:: Input ::

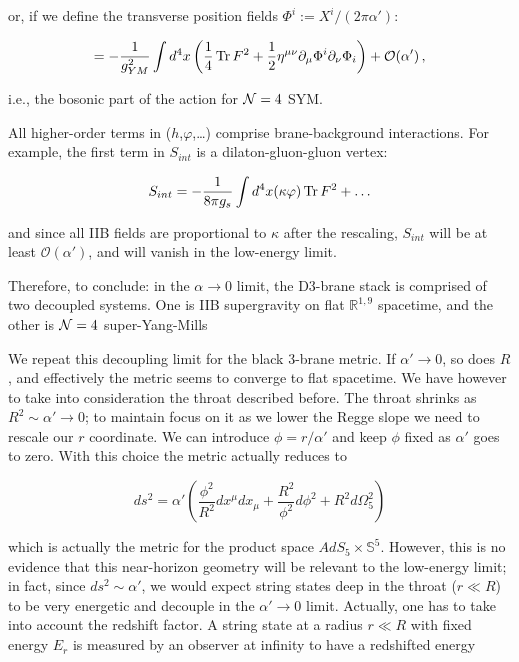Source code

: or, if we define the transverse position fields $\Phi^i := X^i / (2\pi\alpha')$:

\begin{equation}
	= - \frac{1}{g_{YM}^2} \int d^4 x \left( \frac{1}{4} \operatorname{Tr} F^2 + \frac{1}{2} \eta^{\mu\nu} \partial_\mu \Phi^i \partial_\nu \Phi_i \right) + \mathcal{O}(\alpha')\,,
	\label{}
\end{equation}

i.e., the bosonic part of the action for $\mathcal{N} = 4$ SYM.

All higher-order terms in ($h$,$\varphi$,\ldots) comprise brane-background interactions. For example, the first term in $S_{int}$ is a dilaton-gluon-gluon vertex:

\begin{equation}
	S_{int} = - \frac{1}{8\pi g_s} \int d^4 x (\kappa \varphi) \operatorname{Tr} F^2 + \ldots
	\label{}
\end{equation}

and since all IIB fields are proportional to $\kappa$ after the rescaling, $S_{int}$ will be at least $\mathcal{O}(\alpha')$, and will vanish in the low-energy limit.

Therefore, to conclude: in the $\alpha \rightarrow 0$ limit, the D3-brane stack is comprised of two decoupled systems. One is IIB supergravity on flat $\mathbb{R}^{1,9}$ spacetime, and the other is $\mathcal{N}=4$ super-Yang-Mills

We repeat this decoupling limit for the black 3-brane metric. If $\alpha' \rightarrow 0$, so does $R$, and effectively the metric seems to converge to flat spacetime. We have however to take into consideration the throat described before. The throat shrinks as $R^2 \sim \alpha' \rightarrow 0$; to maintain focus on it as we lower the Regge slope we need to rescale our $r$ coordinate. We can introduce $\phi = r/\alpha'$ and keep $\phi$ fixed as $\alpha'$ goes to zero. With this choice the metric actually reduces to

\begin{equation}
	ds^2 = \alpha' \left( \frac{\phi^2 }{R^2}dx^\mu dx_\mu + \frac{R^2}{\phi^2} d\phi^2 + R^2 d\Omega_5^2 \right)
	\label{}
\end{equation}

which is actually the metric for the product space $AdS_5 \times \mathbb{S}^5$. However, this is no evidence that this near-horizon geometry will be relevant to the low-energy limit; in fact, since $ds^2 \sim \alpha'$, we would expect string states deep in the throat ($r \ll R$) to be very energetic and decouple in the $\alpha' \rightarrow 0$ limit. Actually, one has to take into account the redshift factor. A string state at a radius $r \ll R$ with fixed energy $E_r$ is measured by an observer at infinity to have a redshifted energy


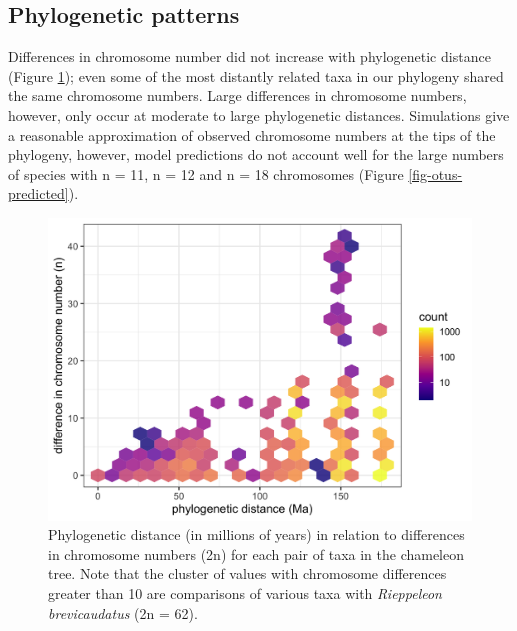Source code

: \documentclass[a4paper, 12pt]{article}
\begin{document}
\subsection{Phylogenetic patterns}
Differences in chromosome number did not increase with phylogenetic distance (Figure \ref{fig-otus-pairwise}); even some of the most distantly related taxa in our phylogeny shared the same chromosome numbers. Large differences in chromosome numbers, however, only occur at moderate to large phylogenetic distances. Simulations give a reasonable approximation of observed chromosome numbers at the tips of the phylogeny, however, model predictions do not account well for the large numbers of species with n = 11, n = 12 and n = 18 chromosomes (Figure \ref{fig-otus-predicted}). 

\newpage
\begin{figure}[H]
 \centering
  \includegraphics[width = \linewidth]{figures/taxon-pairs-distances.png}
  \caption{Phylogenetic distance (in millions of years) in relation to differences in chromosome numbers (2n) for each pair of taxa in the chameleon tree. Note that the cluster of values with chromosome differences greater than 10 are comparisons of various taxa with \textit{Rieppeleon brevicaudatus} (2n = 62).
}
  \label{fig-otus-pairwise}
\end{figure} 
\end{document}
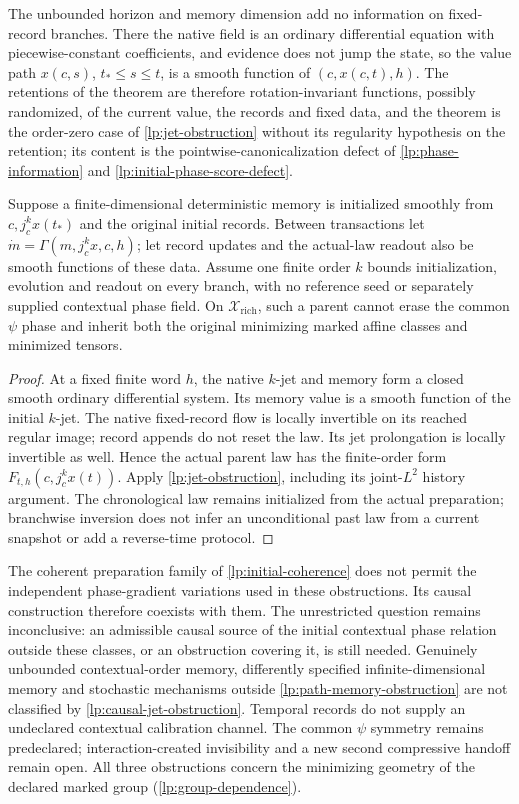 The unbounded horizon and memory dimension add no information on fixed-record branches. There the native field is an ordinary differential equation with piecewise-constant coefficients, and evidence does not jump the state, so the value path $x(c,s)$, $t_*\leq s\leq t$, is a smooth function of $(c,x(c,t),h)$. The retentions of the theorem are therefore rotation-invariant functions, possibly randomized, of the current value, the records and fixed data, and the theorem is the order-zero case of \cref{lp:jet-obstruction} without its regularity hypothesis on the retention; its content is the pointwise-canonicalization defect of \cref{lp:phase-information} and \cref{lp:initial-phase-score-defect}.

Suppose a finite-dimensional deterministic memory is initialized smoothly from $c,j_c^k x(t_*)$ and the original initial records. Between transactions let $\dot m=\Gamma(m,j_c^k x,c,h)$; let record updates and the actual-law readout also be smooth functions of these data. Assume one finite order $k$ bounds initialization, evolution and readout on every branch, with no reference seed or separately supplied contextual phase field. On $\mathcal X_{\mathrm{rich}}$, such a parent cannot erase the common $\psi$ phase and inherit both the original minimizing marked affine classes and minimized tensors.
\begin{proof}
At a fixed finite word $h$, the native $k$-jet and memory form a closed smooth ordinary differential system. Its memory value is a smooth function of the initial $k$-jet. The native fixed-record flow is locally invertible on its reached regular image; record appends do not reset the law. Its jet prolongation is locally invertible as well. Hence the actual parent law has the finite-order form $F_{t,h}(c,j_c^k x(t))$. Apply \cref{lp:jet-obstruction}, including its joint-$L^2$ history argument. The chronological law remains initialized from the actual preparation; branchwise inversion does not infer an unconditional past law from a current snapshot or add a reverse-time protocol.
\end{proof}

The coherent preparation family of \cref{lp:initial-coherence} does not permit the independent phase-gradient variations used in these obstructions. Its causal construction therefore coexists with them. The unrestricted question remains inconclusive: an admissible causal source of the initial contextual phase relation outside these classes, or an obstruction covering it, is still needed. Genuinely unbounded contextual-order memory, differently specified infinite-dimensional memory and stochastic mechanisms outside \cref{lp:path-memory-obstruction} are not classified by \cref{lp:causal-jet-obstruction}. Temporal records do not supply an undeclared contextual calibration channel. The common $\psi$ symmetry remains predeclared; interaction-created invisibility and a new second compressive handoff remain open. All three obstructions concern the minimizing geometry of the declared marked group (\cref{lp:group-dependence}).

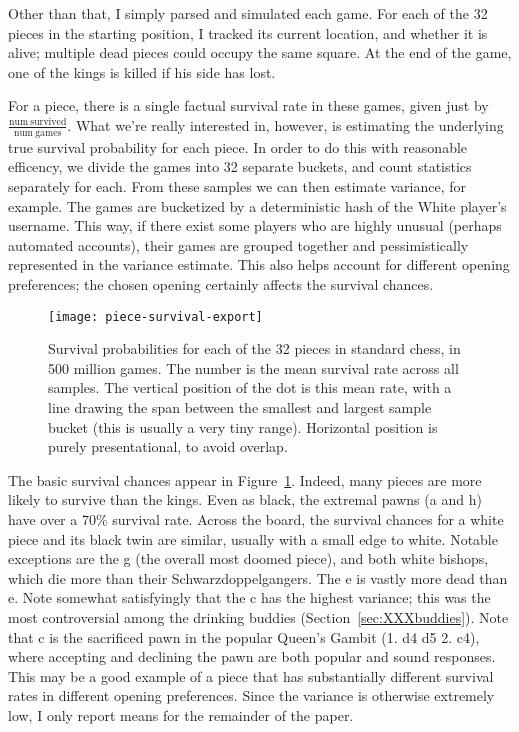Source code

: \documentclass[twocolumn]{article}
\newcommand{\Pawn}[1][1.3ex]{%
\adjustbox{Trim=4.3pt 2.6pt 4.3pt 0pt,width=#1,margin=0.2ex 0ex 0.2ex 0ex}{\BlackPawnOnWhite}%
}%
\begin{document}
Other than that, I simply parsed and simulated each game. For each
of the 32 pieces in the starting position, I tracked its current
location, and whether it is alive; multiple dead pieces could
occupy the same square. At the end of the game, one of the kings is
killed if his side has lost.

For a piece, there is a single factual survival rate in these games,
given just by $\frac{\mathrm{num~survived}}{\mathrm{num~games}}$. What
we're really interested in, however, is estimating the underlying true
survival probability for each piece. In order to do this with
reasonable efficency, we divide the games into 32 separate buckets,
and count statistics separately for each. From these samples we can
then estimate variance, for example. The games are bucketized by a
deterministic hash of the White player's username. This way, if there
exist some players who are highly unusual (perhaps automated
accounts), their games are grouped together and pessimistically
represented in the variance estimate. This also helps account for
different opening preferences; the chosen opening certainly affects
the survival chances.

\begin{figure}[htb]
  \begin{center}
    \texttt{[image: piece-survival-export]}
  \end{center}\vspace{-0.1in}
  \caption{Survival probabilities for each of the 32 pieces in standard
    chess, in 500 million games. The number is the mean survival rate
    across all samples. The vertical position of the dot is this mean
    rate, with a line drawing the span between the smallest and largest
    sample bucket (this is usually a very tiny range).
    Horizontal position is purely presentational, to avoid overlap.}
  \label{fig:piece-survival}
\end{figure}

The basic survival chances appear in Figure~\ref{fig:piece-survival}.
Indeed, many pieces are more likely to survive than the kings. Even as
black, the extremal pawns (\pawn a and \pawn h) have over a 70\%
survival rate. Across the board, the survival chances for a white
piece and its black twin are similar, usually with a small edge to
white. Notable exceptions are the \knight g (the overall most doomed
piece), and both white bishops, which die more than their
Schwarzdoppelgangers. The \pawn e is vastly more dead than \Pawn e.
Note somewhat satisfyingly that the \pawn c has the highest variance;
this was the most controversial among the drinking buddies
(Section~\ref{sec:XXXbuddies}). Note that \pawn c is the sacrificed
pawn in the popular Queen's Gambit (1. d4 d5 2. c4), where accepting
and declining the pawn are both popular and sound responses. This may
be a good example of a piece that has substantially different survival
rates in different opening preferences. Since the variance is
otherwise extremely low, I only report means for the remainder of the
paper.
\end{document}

---

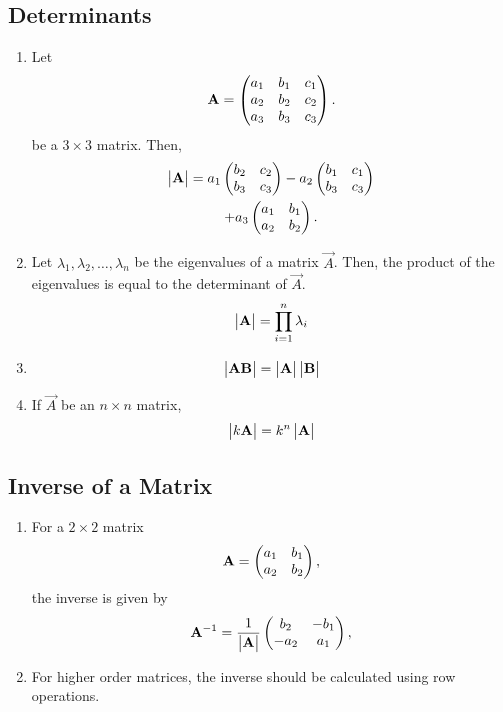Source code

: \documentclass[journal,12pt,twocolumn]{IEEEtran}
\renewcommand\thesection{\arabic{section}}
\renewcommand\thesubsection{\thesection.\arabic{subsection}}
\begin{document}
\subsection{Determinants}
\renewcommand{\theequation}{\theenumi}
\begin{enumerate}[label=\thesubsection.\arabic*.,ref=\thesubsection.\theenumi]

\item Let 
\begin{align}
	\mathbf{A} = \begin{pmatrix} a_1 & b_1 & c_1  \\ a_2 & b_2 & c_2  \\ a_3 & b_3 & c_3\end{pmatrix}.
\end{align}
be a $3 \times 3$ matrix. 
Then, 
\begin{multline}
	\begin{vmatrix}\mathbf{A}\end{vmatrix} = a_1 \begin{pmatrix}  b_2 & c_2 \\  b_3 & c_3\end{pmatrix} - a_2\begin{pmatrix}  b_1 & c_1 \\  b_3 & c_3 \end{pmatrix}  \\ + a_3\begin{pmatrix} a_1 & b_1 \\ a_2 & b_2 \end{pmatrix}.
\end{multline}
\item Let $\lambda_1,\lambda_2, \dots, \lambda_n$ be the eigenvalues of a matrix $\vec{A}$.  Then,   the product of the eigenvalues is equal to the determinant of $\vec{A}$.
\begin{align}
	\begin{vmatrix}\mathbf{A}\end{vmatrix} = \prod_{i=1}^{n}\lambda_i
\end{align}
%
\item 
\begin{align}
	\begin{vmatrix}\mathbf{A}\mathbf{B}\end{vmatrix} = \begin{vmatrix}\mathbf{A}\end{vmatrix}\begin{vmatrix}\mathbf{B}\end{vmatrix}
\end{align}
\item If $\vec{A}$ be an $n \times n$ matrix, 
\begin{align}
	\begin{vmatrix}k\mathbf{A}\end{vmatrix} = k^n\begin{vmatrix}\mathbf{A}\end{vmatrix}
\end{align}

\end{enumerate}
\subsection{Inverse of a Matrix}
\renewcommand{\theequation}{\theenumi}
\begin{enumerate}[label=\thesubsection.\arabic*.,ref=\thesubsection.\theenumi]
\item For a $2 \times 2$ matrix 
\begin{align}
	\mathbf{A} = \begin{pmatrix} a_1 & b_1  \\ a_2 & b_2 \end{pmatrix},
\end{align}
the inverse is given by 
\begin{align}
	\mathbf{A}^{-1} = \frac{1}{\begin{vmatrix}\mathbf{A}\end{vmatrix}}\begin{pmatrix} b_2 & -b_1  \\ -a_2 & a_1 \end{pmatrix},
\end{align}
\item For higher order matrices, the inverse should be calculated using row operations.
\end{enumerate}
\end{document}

:: What this task involves ::
Which lines hold the word "width"? Copy each of them from the records.

:: Result ::
  \includegraphics[width = \linewidth]{figures/taxon-pairs-distances.png}
\adjustbox{Trim=4.3pt 2.6pt 4.3pt 0pt,width=#1,margin=0.2ex 0ex 0.2ex 0ex}{\BlackPawnOnWhite}%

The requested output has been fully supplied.